The Light Tube
A tubular daylighting device (TDD) is also called a light tube. A daylighting system works by using a dome on the roof of a building to collect daylight. The light is then transmitted through the building to the room where it is required by the TDD. The tube has an interior coating of highly reflective material which conducts the light down the tube with minimal loss. The reflective nature of the inner surface of the tube allows it to bend and change direction without almost any loss of light. The tube runs through walls to the area of the building where the natural light is required. It terminates in a diffuser assembly or light fitting from which light is provided to the space. The fittings are available in a variety of designs to match most home styles.
The TDD is therefore at the heart of the daylighting system because it brings the daylight indoors, passing through walls and going around corners. It was invented in 1993 by Solatube International. Although many others have since entered the field, Solatube remains the world leader.
The inner surface of the Solatube TDD is made up of multiple coatings of proprietary materials that reject the undesirable ultraviolet and infrared light spectrums. There is also an aluminum substrate that allows any heat to be dissipated near the roof line before it can enter the building.
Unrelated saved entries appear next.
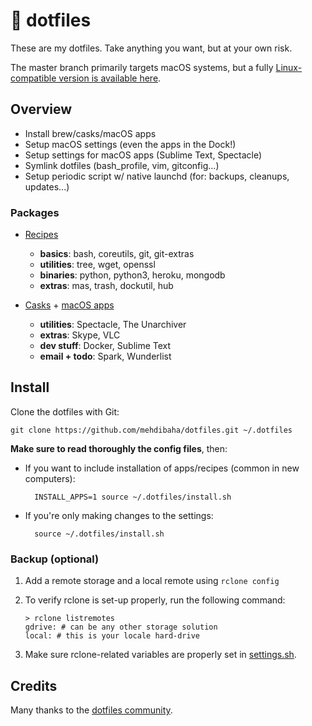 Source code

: # 🔨 dotfiles

These are my dotfiles. Take anything you want, but at your own risk.

The master branch primarily targets macOS systems, but a fully [Linux-compatible version is available here](https://github.com/mehdibaha/dotfiles/tree/linux).

## Overview

* Install brew/casks/macOS apps
* Setup macOS settings (even the apps in the Dock!)
* Setup settings for macOS apps (Sublime Text, Spectacle)
* Symlink dotfiles (bash_profile, vim, gitconfig...)
* Setup periodic script w/ native launchd (for: backups, cleanups, updates...)

### Packages

* [Recipes](https://brew.sh)
    * **basics**: bash, coreutils, git, git-extras
    * **utilities**: tree, wget, openssl
    * **binaries**: python, python3, heroku, mongodb
    * **extras**: mas, trash, dockutil, hub

* [Casks](https://caskroom.github.io) + [macOS apps](https://github.com/mas-cli/mas)
    * **utilities**: Spectacle, The Unarchiver
    * **extras**:  Skype, VLC
    * **dev stuff**: Docker, Sublime Text
    * **email + todo**: Spark, Wunderlist

## Install

Clone the dotfiles with Git:

    git clone https://github.com/mehdibaha/dotfiles.git ~/.dotfiles

**Make sure to read thoroughly the config files**, then:

* If you want to include installation of apps/recipes (common in new computers):

        INSTALL_APPS=1 source ~/.dotfiles/install.sh

* If you're only making changes to the settings:

        source ~/.dotfiles/install.sh
        
### Backup (optional)

1. Add a remote storage and a local remote using `rclone config`

2. To verify rclone is set-up properly, run the following command:

       > rclone listremotes
       gdrive: # can be any other storage solution
       local: # this is your locale hard-drive

3. Make sure rclone-related variables are properly set in [settings.sh](macos/settings.sh).

## Credits

Many thanks to the [dotfiles community](https://dotfiles.github.io).
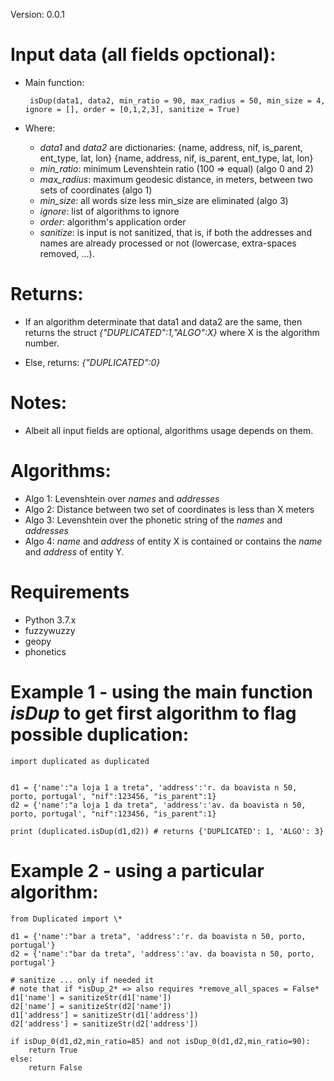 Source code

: 

Version: 0.0.1

# Input data (all fields opctional):

* Main function:

       isDup(data1, data2, min_ratio = 90, max_radius = 50, min_size = 4, ignore = [], order = [0,1,2,3], sanitize = True)

* Where:
	*  *data1* and *data2* are dictionaries:
			 {name, address, nif, is_parent, ent_type, lat, lon}
			 {name, address, nif, is_parent, ent_type, lat, lon}
	*	*min_ratio*: minimum Levenshtein ratio (100 => equal) (algo 0 and 2)
	*	*max_radius*: maximum geodesic distance, in meters, between two sets of coordinates (algo 1)
	*	*min_size*: all words size less min_size are eliminated (algo 3)
	*	*ignore*: list of algorithms to ignore
	*	*order*: algorithm's application order
	*   *sanitize*: is input is not sanitized, that is, if both the addresses and names are already processed or not (lowercase, extra-spaces removed, ...). 


# Returns:

* If an algorithm determinate that data1 and data2 are the same, then returns the struct *{"DUPLICATED":1,"ALGO":X}*
	where X is the algorithm number.
	
* Else, returns: *{"DUPLICATED":0}*

# Notes:
* Albeit all input fields are optional, algorithms usage depends on them.

# Algorithms:

* Algo 1: Levenshtein over *names* and *addresses*
* Algo 2: Distance between two set of coordinates is less than X meters
* Algo 3: Levenshtein over the phonetic string of the *names* and *addresses*
* Algo 4: *name* and *address* of entity X is contained or contains the *name* and *address* of entity Y.


# Requirements
* Python 3.7.x
* fuzzywuzzy
* geopy
* phonetics


# Example 1 - using the main function *isDup* to get first algorithm to flag possible duplication:


    import duplicated as duplicated
    	

    d1 = {'name':"a loja 1 a treta", 'address':'r. da boavista n 50, porto, portugal', "nif":123456, "is_parent":1}
    d2 = {'name':"a loja 1 da treta", 'address':'av. da boavista n 50, porto, portugal', "nif":123456, "is_parent":1}
    
    print (duplicated.isDup(d1,d2))	# returns {'DUPLICATED': 1, 'ALGO': 3}


# Example 2 - using a particular algorithm:


    from Duplicated import \*
    	
	d1 = {'name':"bar a treta", 'address':'r. da boavista n 50, porto, portugal'}
	d2 = {'name':"bar da treta", 'address':'av. da boavista n 50, porto, portugal'}
	
	# sanitize ... only if needed it
	# note that if *isDup_2* => also requires *remove_all_spaces = False*
	d1['name'] = sanitizeStr(d1['name'])
	d2['name'] = sanitizeStr(d2['name'])
	d1['address'] = sanitizeStr(d1['address'])
	d2['address'] = sanitizeStr(d2['address'])
	
	if isDup_0(d1,d2,min_ratio=85) and not isDup_0(d1,d2,min_ratio=90):
		return True
	else:
		return False

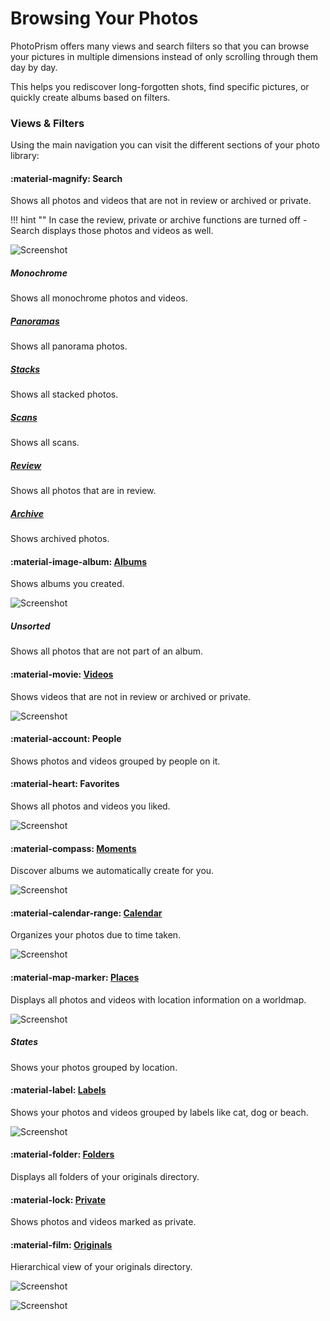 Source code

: # Browsing Your Photos #

PhotoPrism offers many views and search filters so that you can browse your pictures in multiple dimensions
instead of only scrolling through them day by day.

This helps you rediscover long-forgotten shots, find specific pictures, or quickly create albums based on filters.

### Views & Filters ###

Using the main navigation you can visit the different sections of your photo library:

#### :material-magnify: Search ####

Shows all photos and videos that are not in review or archived or private.

!!! hint ""
    In case the review, private or archive functions are turned off - Search displays those photos and videos as well.

![Screenshot](img/search-section.jpg)

##### Monochrome #####
Shows all monochrome photos and videos.

##### [Panoramas](panoramas.md) #####
Shows all panorama photos.

##### [Stacks](stacks.md) #####
Shows all stacked photos.

##### [Scans](scans.md) #####
Shows all scans.

##### [Review](review.md) #####
Shows all photos that are in review.

##### [Archive](archive.md) #####
Shows archived photos.

#### :material-image-album: [Albums](albums.md) ####
Shows albums you created.

![Screenshot](img/albums.jpg)

##### Unsorted #####
Shows all photos that are not part of an album.

#### :material-movie: [Videos](video.md) ####
Shows videos that are not in review or archived or private.

![Screenshot](img/videos.jpg)

#### :material-account: People ####
Shows photos and videos grouped by people on it.

#### :material-heart: Favorites ####
Shows all photos and videos you liked.

![Screenshot](img/favorites.jpg)

#### :material-compass: [Moments](moments.md) ####
Discover albums we automatically create for you.

![Screenshot](img/moments.jpg)

#### :material-calendar-range: [Calendar](calendar.md)  ####
Organizes your photos due to time taken.

![Screenshot](img/calendar.jpg)

#### :material-map-marker: [Places](places.md) ####
Displays all photos and videos with location information on a worldmap.

![Screenshot](img/places.jpg)

##### States #####
Shows your photos grouped by location.

#### :material-label: [Labels](labels.md) ####
Shows your photos and videos grouped by labels like cat, dog or beach.

![Screenshot](img/labels.jpg)

#### :material-folder: [Folders](folders.md) ####
Displays all folders of your originals directory.

#### :material-lock: [Private](private.md) ####
Shows photos and videos marked as private.

#### :material-film: [Originals](../library/files.md) ####
Hierarchical view of your originals directory.

![Screenshot](img/originals.jpg)

![Screenshot](img/originals2.jpg)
This means that only visible light is carried through the tube to the interior. There is only a 0.3 % of light loss with each bounce off the reflective surfaces. This means that the tube can be of up to 50 feet in length and can be turned at 90 degree angles with only minimal loss of light. Because of this ability, it is possible to carry the light to even the most interior parts of a home.
The TDD is simple to install as it resembles normal ducting. It is surprisingly inexpensive. Elegant fittings are available to match any room décor. Once installed, there are no running costs. And perhaps equally importantly, it is a way to make a home green and environmentally friendly.